Kathy D. Patrick, Neal S. Manne, Collyn A. Peddie, Houston, for appellees.

Before AMIDEI, ANDERSON and SEARS, * JJ.

MAJORITY OPINION

SEARS, Justice (Assigned).

This appeal is from a judgment awarding damages and permanently enjoining appellants, anti-abortion groups and their leaders, from interfering with access to appellees' homes and clinics. Appellees are ten women's clinics and several doctors who sometimes perform abortions. Based upon the jury's findings that appellants were liable for civil conspiracy, tortious interference, invasion of privacy and property rights, the judgment awarded actual and punitive damages to appellee Planned Parenthood of Houston and Southeast Texas, Inc. ("Planned Parenthood"). Appellants, Philip "Flip" Benham and Bob Jewitt, are referred to as "B/J," and appellants, Operation Rescue-National, Rescue America, Dallas Rescue, Don Treshman and Keith Tucci, are collectively referred to as "OR." In separate briefs, B/J raise thirty-seven points of error and OR raise fifty-four points, for a total of ninety-one points of error, many of which overlap. Both groups contend the permanent injunction violates both the Texas and United States Constitutions. They also attack the sufficiency of the evidence to substantiate the trial court's findings supporting the injunctive relief. They complain of errors in the jury instructions, in the composition of the jury, in the amended and corrected judgments, and in the assessment of costs. In addition, OR challenge the sufficiency of the evidence supporting the actual and punitive damages imposed against them. 1 We affirm the judgment of the trial court.

Background

Appellants sought to interfere with the activities of Planned Parenthood and other family planning clinics in August 1992 during the Republican National Convention in Houston. Don Treshman, the National Director of appellant Rescue America, announced a plan for a concerted, large-scale assault on Houston abortion providers. Treshman met with leaders of Operation Rescue-National before the GOP Convention. The groups agreed to jointly exert pressure on Planned Parenthood and other clinics to force them to close during the Convention. The primary tactic was conducting or sponsoring "rescues" which are blockades of clinics. In addition, Operation Rescue planned to promote residential pickets of physicians who worked at the clinics, and Rescue America was to coordinate information on these pickets. Pat Mahoney, a spokesman for Operation Rescue-National, acknowledged that the two groups had a common purpose and plan and were "all working toward a common goal." Appellants also announced their plan at a press conference.

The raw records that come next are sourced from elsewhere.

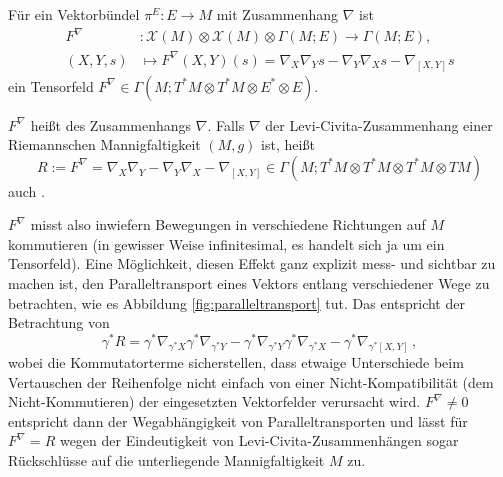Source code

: \begin{satz}
Für ein Vektorbündel $\pi^E: E \rightarrow M$ mit Zusammenhang $\nabla$ ist
\begin{equation}
\begin{split}
F^\nabla&: \mathcal{X}(M) \otimes \mathcal{X}(M) \otimes \Gamma(M; E) \rightarrow \Gamma(M; E),
\\
(X, Y, s) &\mapsto F^\nabla(X, Y)(s) = \nabla_X \nabla_Y s - \nabla_Y \nabla_X s - \nabla_{[X, Y]} s
\end{split}
\end{equation}
ein Tensorfeld $F^\nabla \in \Gamma(M; T^* M \otimes T^* M \otimes E^* \otimes E)$.
\end{satz}

\begin{defi}
$F^\nabla$ heißt  des Zusammenhangs $\nabla$. Falls $\nabla$ der Levi-Civita-Zusammenhang einer Riemannschen Mannigfaltigkeit $(M, g)$ ist, heißt
\begin{equation}
R := F^\nabla = \nabla_X \nabla_Y - \nabla_Y \nabla_X - \nabla_{[X, Y]} \in \Gamma(M; T^* M \otimes T^* M \otimes T^* M \otimes TM)
\end{equation}
auch .
\end{defi}

$F^\nabla$ misst also inwiefern Bewegungen in verschiedene Richtungen auf $M$ kommutieren (in gewisser Weise infinitesimal, es handelt sich ja um ein Tensorfeld). Eine Möglichkeit, diesen Effekt ganz explizit mess- und sichtbar zu machen ist, den Paralleltransport eines Vektors entlang verschiedener Wege zu betrachten, wie es Abbildung \ref{fig:paralleltransport} tut. Das entspricht der Betrachtung von
\begin{equation*}
\gamma^* R = \gamma^* \nabla_{\gamma^* X} \gamma^* \nabla_{\gamma^* Y} - \gamma^* \nabla_{\gamma^* Y} \gamma^* \nabla_{\gamma^* X} - \gamma^* \nabla_{\gamma^* [X, Y]} \, ,
\end{equation*}
wobei die Kommutatorterme sicherstellen, dass etwaige Unterschiede beim Vertauschen der Reihenfolge nicht einfach von einer Nicht-Kompatibilität (dem Nicht-Kommutieren) der eingesetzten Vektorfelder verursacht wird. $F^\nabla \neq 0$ entspricht dann der Wegabhängigkeit von Paralleltransporten und lässt für $F^\nabla = R$ wegen der Eindeutigkeit von Levi-Civita-Zusammenhängen sogar Rückschlüsse auf die unterliegende Mannigfaltigkeit $M$ zu.


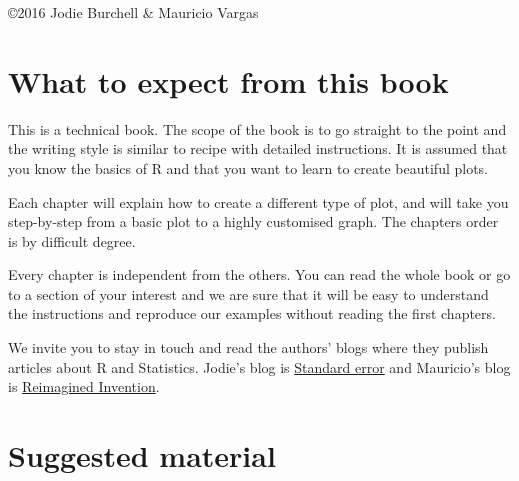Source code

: \documentclass[11pt, oneside]{report}
\begin{document}
\copyright 2016 Jodie Burchell \& Mauricio Vargas

\newpage
\tableofcontents
\newpage

%
%


\setcounter{page}{1}

\chapter*{What to expect from this book}

This is a technical book. The scope of the book is to go straight to the point and the writing style is similar to recipe with detailed instructions. It is assumed that you know the basics of R and that you want to learn to create beautiful plots. 

Each chapter will explain how to create a different type of plot, and will take you step-by-step from a basic plot to a highly customised graph. The chapters order is by difficult degree.

Every chapter is independent from the others. You can read the whole book or go to a section of your interest and we are sure that it will be easy to understand the instructions and reproduce our examples without reading the first chapters.

We invite you to stay in touch and read the authors' blogs where they publish articles about R and Statistics. Jodie's blog is \href{http://t-redactyl.io/}{Standard error} and Mauricio's blog is \href{http://pachamaltese.github.io/}{Reimagined Invention}.













\chapter*{Suggested material}
%
\end{document}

In response, appellees and others filed suit and obtained a temporary restraining order (TRO) preventing appellants from coming within a 100-foot "buffer zone" of appellees' clinics and homes. Appellants Tucci, Benham and Jewitt, along with others who are not parties to this appeal, intentionally violated that part of the TRO barring demonstrations within the 100-foot zone around the clinics' entrances and exits, and they were jailed. All sought habeas relief, which the Texas Supreme Court granted. The supreme court held that the TRO imposing a 100-foot speech-free zone around the clinics' entrances and exits violated the protestors' constitutional right to freedom of expression because there was no showing the zone was the "least restrictive" means of protecting the clinics from harm. Ex parte Tucci, 859 S.W.2d 1, 7 (Tex.1993) (plurality opinion).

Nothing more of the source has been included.